Смекни!
smekni.com

История Русской Церкви 1700-1917 гг (стр. 5 из 153)

Так возник тот многочисленный общественный слой, представители которого формально числились православными, хотя фактически не поддерживали никаких отношений с Церковью. Особенно сильно обмирщение общества ощущалось в городах, тогда как деревенские священники обычно имели более тесное общение со своей паствой.

Теперь Церковь имела дело с расколовшимся обществом. Методы пастырского окормления в городе и деревне — по отношению к обычным прихожанам, с одной стороны, и к индифферентной или враждебно настроенной массе — с другой — должны были быть совершенно различны. Между тем духовенство вовсе не было подготовлено к решению такой проблемы, да и не получало на этот счет никаких указаний от епископов. Особенно трудным стало дело проповеди. Нужно было, чтобы она и воспринималась секуляризованными группами населения, и в то же время была доходчивой для значительно более многочисленных слоев народа, продолжавших сохранять верность традициям и Церкви, прежде всего для крестьян, а также мещан и рабочих. Несмотря на то что эти слои в течение всего синодального периода вплоть до XX столетия оставались тесно связанными с Церковью, среди них также давали о себе знать секты, по отношению к которым, как и к раскольникам, требовалась хорошо налаженная миссионерская работа. Теперь Церковь должна была проводить ее в рамках новых взаимоотношений с правительством, в рамках государственной церковности. Здесь ее подстерегали большие трудности и осложнения. Как именно складывались эти взаимоотношения между Церковью и государством в течение синодального периода, мы еще увидим[26].

г) Вернемся еще раз к московскому периоду. Новые отношения между Церковью и государством были обусловлены не одной только государственной церковностью. Известные предпосылки для них сложились уже в московское время, и коренились они как в исторической действительности, так и в тогдашней психологии церковной политики. Специфическая структура древнерусского мировоззрения и связанные с ним психологические установки оказывали порой сильное воздействие на ход исторических событий, но не наоборот. Резонанс, который те или иные конкретные события вызывали в народе, часто также являлся следствием религиозно обусловленных взглядов на характер царской власти и властей земных вообще.

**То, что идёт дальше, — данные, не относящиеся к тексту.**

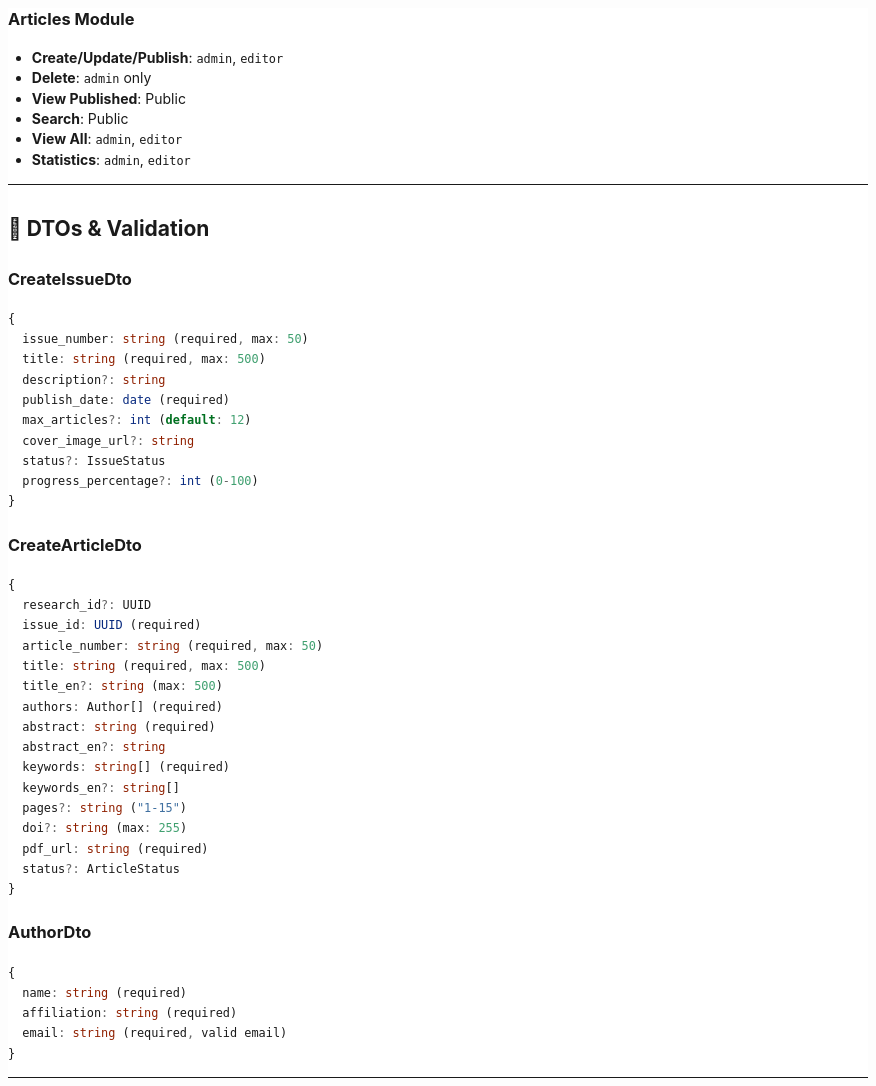 ### Articles Module
- **Create/Update/Publish**: `admin`, `editor`
- **Delete**: `admin` only
- **View Published**: Public
- **Search**: Public
- **View All**: `admin`, `editor`
- **Statistics**: `admin`, `editor`

---

## 📝 DTOs & Validation

### CreateIssueDto
```typescript
{
  issue_number: string (required, max: 50)
  title: string (required, max: 500)
  description?: string
  publish_date: date (required)
  max_articles?: int (default: 12)
  cover_image_url?: string
  status?: IssueStatus
  progress_percentage?: int (0-100)
}
```

### CreateArticleDto
```typescript
{
  research_id?: UUID
  issue_id: UUID (required)
  article_number: string (required, max: 50)
  title: string (required, max: 500)
  title_en?: string (max: 500)
  authors: Author[] (required)
  abstract: string (required)
  abstract_en?: string
  keywords: string[] (required)
  keywords_en?: string[]
  pages?: string ("1-15")
  doi?: string (max: 255)
  pdf_url: string (required)
  status?: ArticleStatus
}
```

### AuthorDto
```typescript
{
  name: string (required)
  affiliation: string (required)
  email: string (required, valid email)
}
```

---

В отношениях между государством и Церковью в Московской Руси скрещивались два течения: политический рост государства вел к постепенному оформлению идеи царской власти; наряду с этим, после того как с падением Константинополя перестала существовать Восточная Римская империя, государственное мышление все более проникалось идеей византийского наследия. Представление о царе как о наследнике прав и обязанностей византийских императоров определяло мышление не только самих государей, но и церковной иерархии, монашества и всего народа. Объем и содержание монархической власти в лице представлявшего ее царя менялись прежде всего под влиянием быстрого роста Московского государства. Во 2-й половине XV и в начале XVI в. на месте раздробленных княжеств образовалось новое Московское государство, эта перемена в своих главных чертах произошла в правление Ивана III (1462–1505)[27]. В глазах Церкви и народа великий князь московский был абсолютным главой нации[28]. В течение столь важных с политической точки зрения десятилетий правления Ивана III в Москве оживленно дискутировался вопрос о сущности царского самодержавия. Московские книжники могли обсуждать эту проблему лишь под углом зрения тех представлений о государевой власти и о ее отношении к Церкви, которые проникли на Русь из Византии вместе с христианством. Когда в конце X в. христианство пришло в Киев, представления об империи (imperium) и священстве (sacerdotium) в Византии были уже хорошо разработаны и юридически определены[29]. Новеллы Юстиниана (527–565), касающиеся отношений между государством и Церковью, уже в XI–XII вв. вошли в состав славянской Кормчей книги[30]. Византийская Эклога (около 750 г.) содержала определения об обязанности государя служить справедливости, а также о Божественном происхождении императорской (царской) власти[31]. В Москве основой для толкования отношений между государством и Церковью послужила главным образом Эпанагога (между 879 и 886 гг.)[32]. При этом историческая действительность интересовала московских книжников гораздо меньше, чем система понятий, изложенная в византийских текстах. Другими источниками по вопросу о взаимоотношениях государства и Церкви служили Библия и писания отцов Церкви. Из всего этого в Москве усвоили главным образом две теории, или два учения: о том, что царская власть имеет утверждение в слове Божием, и о диархии, или симфонии духовной и светской властей[33].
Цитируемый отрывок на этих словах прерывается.